Historians don’t agree on one exact number, but most modern scholarly estimates put the total number of Egyptian pharaohs (kings of unified Egypt, up to Cleopatra) at roughly around 170–220 individuals, depending on how you count disputed and overlapping rulers.

Why there’s no single exact number

Several factors make the question “how many pharaohs were there?” tricky to answer.

  • Ancient king lists are incomplete or damaged (for example, the Turin King List is broken and missing names).
  • Some rulers reigned at the same time in different parts of Egypt, especially in chaotic periods, so historians debate whether to count them all as full pharaohs.
  • A few kings are known only from tiny fragments, possible name duplicates, or very short and disputed reigns.
  • Greek and later sources (like those used by the Ptolemies) sometimes count or name rulers differently than native Egyptian lists.

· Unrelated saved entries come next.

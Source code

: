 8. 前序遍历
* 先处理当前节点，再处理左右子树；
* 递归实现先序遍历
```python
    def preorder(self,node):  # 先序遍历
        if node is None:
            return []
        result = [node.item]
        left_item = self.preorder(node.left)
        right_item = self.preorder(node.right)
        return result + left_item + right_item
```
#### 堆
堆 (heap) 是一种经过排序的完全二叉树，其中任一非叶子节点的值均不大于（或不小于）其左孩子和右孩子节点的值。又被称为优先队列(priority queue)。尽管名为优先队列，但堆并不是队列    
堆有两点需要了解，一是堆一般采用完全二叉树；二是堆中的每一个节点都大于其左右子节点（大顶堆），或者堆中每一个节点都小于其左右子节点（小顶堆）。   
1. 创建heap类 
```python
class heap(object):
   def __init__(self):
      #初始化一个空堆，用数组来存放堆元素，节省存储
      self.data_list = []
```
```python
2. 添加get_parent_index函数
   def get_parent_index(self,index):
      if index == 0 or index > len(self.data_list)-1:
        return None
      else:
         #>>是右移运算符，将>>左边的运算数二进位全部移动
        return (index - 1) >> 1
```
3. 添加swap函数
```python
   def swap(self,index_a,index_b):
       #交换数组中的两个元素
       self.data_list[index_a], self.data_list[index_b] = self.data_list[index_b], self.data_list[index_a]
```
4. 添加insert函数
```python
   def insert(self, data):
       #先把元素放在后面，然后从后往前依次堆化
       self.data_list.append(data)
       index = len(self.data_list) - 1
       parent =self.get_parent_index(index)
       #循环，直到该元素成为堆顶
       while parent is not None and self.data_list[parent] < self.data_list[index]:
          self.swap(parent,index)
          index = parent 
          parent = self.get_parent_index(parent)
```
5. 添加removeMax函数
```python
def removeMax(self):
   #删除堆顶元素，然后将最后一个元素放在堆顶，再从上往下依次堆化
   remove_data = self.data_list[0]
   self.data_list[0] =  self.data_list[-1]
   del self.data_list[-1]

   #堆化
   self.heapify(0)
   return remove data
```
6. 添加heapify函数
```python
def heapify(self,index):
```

An influential papyrus list, the Turin King List, preserves 207 kings up to a certain point, and scholars reconstruct that it probably listed at least about 250 rulers once complete, up to early Ramesside times. When you then add later dynasties (Libyan, Nubian, Saite, Persian, Ptolemaic) up to Cleopatra VII, you land in the broad ballpark of around two hundred or slightly more rulers who could be called “pharaohs.”

First and last pharaohs (for context)

  • Many Egyptologists identify Narmer (sometimes equated with Menes) as the first ruler of a unified Egypt and thus the first historical “pharaoh” in common usage.
  • Cleopatra VII is usually regarded as the last pharaoh, ruling before Egypt became a Roman province after 30 BCE.

So, while you’ll see different exact counts in books and online, a good, careful answer is: there were on the order of a couple of hundred pharaohs, not a neat fixed number, because our sources are incomplete and scholars count some rulers differently.